TASK DETAILS: Could you copy every line of the data that contains "React"?

MATERIAL SUPPLIED:
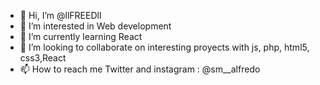 - 👋 Hi, I’m @llFREEDll
- 👀 I’m interested in Web development
- 🌱 I’m currently learning React
- 💞️ I’m looking to collaborate on interesting proyects with js, php, html5, css3,React
- 📫 How to reach me Twitter and instagram : @sm__alfredo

RESPONSE AREA:
- 🌱 I’m currently learning React
- 💞️ I’m looking to collaborate on interesting proyects with js, php, html5, css3,React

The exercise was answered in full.